• [What is needed] Search the entries below for the word "sequences" and copy each line that has it.

---------- Data extracts

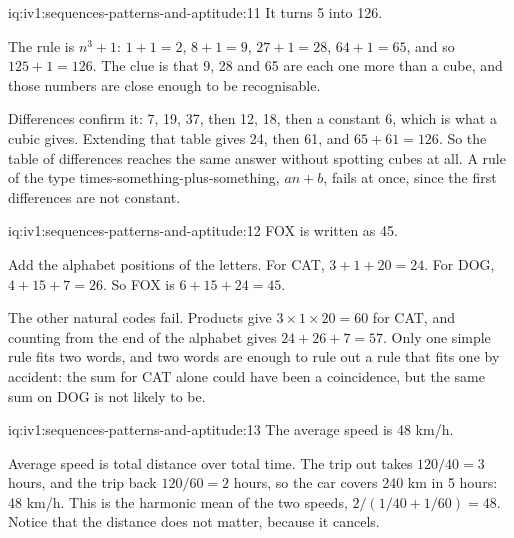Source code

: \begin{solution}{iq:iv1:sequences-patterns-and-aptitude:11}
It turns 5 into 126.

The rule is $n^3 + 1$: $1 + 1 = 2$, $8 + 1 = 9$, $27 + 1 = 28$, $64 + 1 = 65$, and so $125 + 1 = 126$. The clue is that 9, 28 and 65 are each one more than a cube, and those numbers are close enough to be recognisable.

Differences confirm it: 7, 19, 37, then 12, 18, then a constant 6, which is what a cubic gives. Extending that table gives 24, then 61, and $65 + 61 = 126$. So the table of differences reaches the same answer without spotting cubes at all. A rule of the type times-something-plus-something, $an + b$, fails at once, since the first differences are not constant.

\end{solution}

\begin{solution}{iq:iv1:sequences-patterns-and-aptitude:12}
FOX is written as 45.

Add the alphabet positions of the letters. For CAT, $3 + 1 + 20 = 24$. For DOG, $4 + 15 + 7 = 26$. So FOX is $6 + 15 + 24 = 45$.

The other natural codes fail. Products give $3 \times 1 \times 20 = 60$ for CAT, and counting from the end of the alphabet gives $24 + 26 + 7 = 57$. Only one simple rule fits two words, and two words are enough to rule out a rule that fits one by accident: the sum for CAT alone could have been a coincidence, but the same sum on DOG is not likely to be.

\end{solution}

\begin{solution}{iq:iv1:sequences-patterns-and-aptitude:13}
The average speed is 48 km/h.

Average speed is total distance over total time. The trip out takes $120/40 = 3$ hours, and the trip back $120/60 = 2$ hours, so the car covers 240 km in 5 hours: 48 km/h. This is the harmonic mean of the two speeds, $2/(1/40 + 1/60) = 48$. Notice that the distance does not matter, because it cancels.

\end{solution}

--------------------
---------- Data extracts

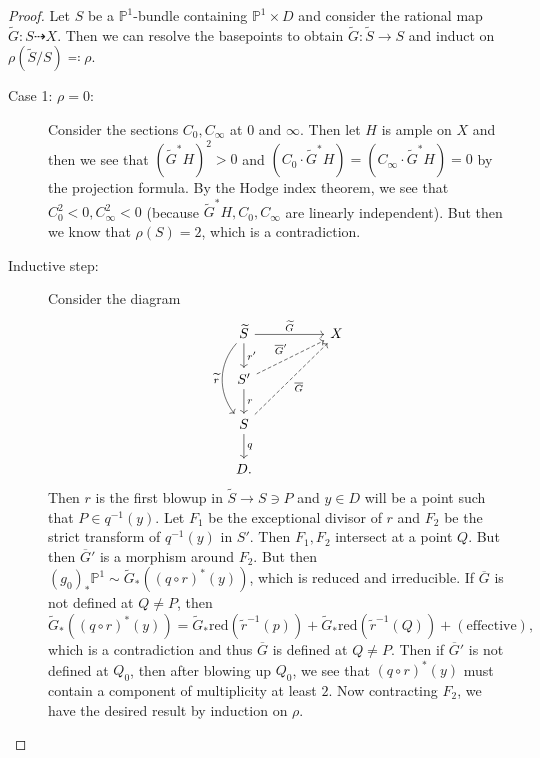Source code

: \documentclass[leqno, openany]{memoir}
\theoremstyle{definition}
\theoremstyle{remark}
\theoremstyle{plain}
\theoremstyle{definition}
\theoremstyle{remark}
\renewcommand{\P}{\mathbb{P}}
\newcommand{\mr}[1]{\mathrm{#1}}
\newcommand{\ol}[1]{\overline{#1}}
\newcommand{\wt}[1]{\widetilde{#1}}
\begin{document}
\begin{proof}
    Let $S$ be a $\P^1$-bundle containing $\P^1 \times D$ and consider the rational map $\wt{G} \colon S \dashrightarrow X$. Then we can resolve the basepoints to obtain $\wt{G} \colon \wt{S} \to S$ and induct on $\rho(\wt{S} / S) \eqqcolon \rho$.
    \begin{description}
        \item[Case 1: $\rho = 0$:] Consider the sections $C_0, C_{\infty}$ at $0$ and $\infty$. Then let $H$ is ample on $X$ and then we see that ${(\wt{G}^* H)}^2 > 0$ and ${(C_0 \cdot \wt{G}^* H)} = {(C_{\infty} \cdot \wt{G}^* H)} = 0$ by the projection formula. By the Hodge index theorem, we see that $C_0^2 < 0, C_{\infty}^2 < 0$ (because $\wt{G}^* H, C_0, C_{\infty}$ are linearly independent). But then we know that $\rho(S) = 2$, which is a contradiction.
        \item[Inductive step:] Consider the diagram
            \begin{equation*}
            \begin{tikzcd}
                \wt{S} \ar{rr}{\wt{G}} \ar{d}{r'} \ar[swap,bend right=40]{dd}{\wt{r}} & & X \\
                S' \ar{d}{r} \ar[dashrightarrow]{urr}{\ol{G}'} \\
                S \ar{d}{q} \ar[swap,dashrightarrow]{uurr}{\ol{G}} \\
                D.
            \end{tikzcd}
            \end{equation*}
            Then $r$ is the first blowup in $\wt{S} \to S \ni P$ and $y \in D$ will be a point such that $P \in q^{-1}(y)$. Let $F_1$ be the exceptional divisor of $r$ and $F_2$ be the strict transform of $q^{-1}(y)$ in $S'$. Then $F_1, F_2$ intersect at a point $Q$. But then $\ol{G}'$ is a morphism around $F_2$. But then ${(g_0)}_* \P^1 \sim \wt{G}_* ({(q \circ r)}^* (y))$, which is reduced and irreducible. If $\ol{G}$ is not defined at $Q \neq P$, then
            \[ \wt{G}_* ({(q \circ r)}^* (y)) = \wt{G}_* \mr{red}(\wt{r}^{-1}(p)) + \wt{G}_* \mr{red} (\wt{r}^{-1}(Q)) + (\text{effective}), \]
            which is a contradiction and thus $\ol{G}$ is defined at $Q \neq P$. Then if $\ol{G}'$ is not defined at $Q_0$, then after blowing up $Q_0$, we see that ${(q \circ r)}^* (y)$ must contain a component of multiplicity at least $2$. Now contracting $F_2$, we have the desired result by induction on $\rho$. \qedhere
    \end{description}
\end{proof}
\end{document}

--------------------

• [Answer space]
: \begin{solution}{iq:iv1:sequences-patterns-and-aptitude:11}
\begin{solution}{iq:iv1:sequences-patterns-and-aptitude:12}
\begin{solution}{iq:iv1:sequences-patterns-and-aptitude:13}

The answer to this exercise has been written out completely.